I don't understand why we represent functions $f:I \subseteq \Bbb R \to \Bbb R^2$ the way we do. I don't understand why we represent functions $f:I \subseteq \Bbb R \to \Bbb R^2$ the way we do: doing an analogy with how we represent functions from $\Bbb R$ to $\Bbb R$ or from $\Bbb R^2 \to \Bbb R$, my impression would be to represent functions like $f$ in the format: $$(t,f_1(t),f_2(t))$$
But instead we grab all the points $(f_1(t),f_2(t))$, that is, the image of $f$ and we plot that in $\Bbb R^2$, and we call $f$ a parametrization. 
As an example of this, let $f(t)=(\cos t, \sin t)$. If we represented this by plotting the points $(t,\cos t, \sin t)$ we'd get a helix. But instead we 'splash' that helix into the wall and we get the parametrization of a circle.
 A: We do not "represent" functions $f:I \subseteq \Bbb R \to \Bbb R^2$ as $(f_1(t),f_2(t))$.

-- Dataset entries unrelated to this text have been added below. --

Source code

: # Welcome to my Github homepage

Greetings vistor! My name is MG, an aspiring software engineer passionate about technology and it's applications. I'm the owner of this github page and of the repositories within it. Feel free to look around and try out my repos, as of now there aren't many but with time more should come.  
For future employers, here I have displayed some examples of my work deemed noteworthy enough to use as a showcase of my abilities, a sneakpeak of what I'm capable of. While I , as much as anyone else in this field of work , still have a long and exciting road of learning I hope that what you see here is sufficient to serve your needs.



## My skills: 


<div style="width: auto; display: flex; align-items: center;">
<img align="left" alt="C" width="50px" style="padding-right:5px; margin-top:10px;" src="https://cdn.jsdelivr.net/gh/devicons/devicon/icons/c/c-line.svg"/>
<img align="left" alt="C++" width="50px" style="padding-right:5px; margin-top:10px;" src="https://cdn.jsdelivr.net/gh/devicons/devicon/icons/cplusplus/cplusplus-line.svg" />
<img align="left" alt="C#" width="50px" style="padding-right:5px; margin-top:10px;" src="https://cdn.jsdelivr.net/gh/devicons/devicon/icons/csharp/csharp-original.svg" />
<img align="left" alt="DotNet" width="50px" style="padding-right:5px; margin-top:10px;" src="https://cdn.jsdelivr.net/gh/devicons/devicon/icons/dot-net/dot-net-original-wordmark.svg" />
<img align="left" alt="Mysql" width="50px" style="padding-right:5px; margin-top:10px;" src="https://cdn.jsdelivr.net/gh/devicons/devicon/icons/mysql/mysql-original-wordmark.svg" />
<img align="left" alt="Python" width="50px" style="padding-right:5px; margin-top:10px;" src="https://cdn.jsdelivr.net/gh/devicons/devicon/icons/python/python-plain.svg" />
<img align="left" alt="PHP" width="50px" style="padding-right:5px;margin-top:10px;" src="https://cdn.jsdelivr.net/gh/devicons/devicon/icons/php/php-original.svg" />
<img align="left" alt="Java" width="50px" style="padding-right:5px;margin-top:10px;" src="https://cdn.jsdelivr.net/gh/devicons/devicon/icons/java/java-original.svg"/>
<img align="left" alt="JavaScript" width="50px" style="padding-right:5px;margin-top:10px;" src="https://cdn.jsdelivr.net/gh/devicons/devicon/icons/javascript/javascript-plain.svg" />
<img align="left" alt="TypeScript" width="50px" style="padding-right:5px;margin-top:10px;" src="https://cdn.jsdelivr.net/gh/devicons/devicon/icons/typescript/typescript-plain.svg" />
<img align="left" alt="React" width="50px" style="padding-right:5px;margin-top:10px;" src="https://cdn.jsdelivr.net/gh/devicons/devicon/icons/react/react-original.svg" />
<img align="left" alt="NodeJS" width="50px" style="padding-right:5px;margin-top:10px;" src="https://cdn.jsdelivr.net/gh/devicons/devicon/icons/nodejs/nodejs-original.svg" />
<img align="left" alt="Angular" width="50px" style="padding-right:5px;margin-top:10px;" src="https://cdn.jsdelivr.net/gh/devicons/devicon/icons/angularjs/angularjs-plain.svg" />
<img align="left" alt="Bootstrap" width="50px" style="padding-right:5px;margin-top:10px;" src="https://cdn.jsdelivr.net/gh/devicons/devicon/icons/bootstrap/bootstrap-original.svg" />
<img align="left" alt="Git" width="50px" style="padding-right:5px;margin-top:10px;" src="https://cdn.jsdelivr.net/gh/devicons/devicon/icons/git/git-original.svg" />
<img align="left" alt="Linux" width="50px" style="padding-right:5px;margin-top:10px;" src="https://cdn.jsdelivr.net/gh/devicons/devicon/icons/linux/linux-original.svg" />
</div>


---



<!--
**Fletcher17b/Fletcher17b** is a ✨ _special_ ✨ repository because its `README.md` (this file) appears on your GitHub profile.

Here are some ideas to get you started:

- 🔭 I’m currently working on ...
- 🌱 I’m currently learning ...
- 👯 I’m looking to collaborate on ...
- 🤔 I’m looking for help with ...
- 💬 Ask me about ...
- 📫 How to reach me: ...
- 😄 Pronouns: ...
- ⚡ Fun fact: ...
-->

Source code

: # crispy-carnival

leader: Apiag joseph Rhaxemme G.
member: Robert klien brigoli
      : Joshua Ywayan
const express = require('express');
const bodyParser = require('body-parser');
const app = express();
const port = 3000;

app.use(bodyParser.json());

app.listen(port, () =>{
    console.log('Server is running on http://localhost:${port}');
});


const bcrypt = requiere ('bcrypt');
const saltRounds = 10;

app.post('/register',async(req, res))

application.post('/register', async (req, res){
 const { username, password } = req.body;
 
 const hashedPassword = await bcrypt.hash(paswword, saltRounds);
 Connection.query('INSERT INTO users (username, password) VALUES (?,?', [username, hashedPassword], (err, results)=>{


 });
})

The functions $f:I \subseteq \Bbb R \to \Bbb R^2$ are represented as $(t,f_1(t),f_2(t))$ (where $t$ varies on some subset of real line) just like other kinds of functions.
$(f_1(t),f_2(t))$ (where $t$ varies on some subset of real line) is the set which is called the image of function $f$.
Image of a function is an important concept, but "image of a function" ($(f_1(t),f_2(t))$ over varying $t$) and "graph of a function" ($(t,f_1(t),f_2(t))$ over varying $t$) are two different concepts. You should just understand that both these two: a. exist; b. are important; c. are different.
A: Because it's a useful simplification sometimes. Explicit time dependence is really scary, actually. Imagine I'm watching a system that shouldn't depend explicitly on time (earth's gravitational field shouldn't fluctuate based on time, for example). But I'm watching a ball travel and its position does depend on time. If the ball is at position $(x,y)$ at time $t_1$ and again at time $t_2$ I want to say that the ball is orbiting.
But if I imagine the ball's coordinates as having a time component, the it will never hit the same point twice. That is $(t_1,x,y) \neq (t_2,x,y)$. So the ball would never really be in orbit. 
This idea is strongly reflected in the field of differential equations, where systems that do not explicitly depend on time are much better understand than those that do. Things like poincare-bendixon theorem (which are awesome) depend heavily on the notion of orbits. "If a ball hits the same point twice its path must be periodic" is a critical lemma for the theorem.